[Data extracted from a collection]
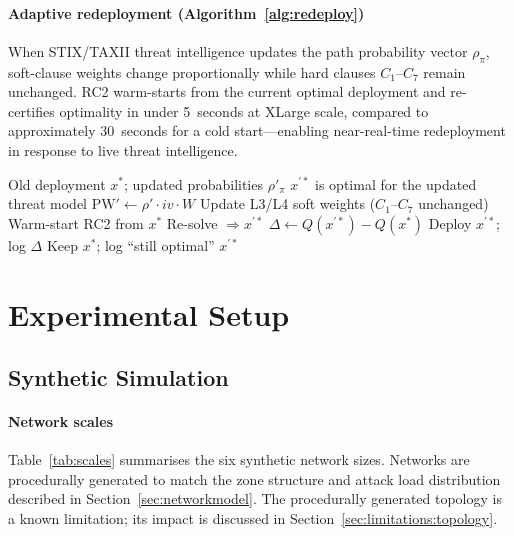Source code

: \documentclass[journal]{IEEEtran}
\begin{document}
\paragraph{Adaptive redeployment (Algorithm~\ref{alg:redeploy})}
When STIX/TAXII threat intelligence updates the path probability
vector $\rho_\pi$, soft-clause weights change proportionally while
hard clauses $C_1$--$C_7$ remain unchanged. RC2 warm-starts from
the current optimal deployment and re-certifies optimality in under
5~seconds at XLarge scale, compared to approximately 30~seconds for
a cold start---enabling near-real-time redeployment in response to
live threat intelligence.

\begin{algorithm}
\caption{Adaptive Redeployment on Updated Threat Priors}
\label{alg:redeploy}
\begin{algorithmic}[1]
\REQUIRE Old deployment $x^*$; updated probabilities $\rho'_\pi$
\ENSURE $x^{\prime*}$ is optimal for the updated threat model
\STATE $\mathrm{PW}'\leftarrow\rho'\cdot iv\cdot W$
\STATE Update L3/L4 soft weights ($C_1$--$C_7$ unchanged)
\STATE Warm-start RC2 from $x^*$
\STATE Re-solve $\Rightarrow x^{\prime*}$
\STATE $\Delta\leftarrow Q(x^{\prime*})-Q(x^*)$
  \STATE Deploy $x^{\prime*}$; log $\Delta$
\ELSE
  \STATE Keep $x^*$; log ``still optimal''
\ENDIF
\RETURN $x^{\prime*}$
\end{algorithmic}
\end{algorithm}

\section{Experimental Setup}
\label{sec:eval}

\subsection{Synthetic Simulation}
\label{sec:eval:sim}

\paragraph{Network scales}
Table~\ref{tab:scales} summarises the six synthetic network sizes.
Networks are procedurally generated to match the zone structure and
attack load distribution described in Section~\ref{sec:networkmodel}.
The procedurally generated topology is a known limitation; its
impact is discussed in Section~\ref{sec:limitations:topology}.
\end{document}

§ **EXERCISE DETAILS**
Write out exactly the lines between the start of the data and the line with "Redeployment on Updated", including both, but none of the pictures.

§ **RESULT OF THE EXERCISE**
Source code

: \documentclass[journal]{IEEEtran}
\begin{document}
\paragraph{Adaptive redeployment (Algorithm~\ref{alg:redeploy})}
When STIX/TAXII threat intelligence updates the path probability
vector $\rho_\pi$, soft-clause weights change proportionally while
hard clauses $C_1$--$C_7$ remain unchanged. RC2 warm-starts from
the current optimal deployment and re-certifies optimality in under
5~seconds at XLarge scale, compared to approximately 30~seconds for
a cold start---enabling near-real-time redeployment in response to
live threat intelligence.

\begin{algorithm}
\caption{Adaptive Redeployment on Updated Threat Priors}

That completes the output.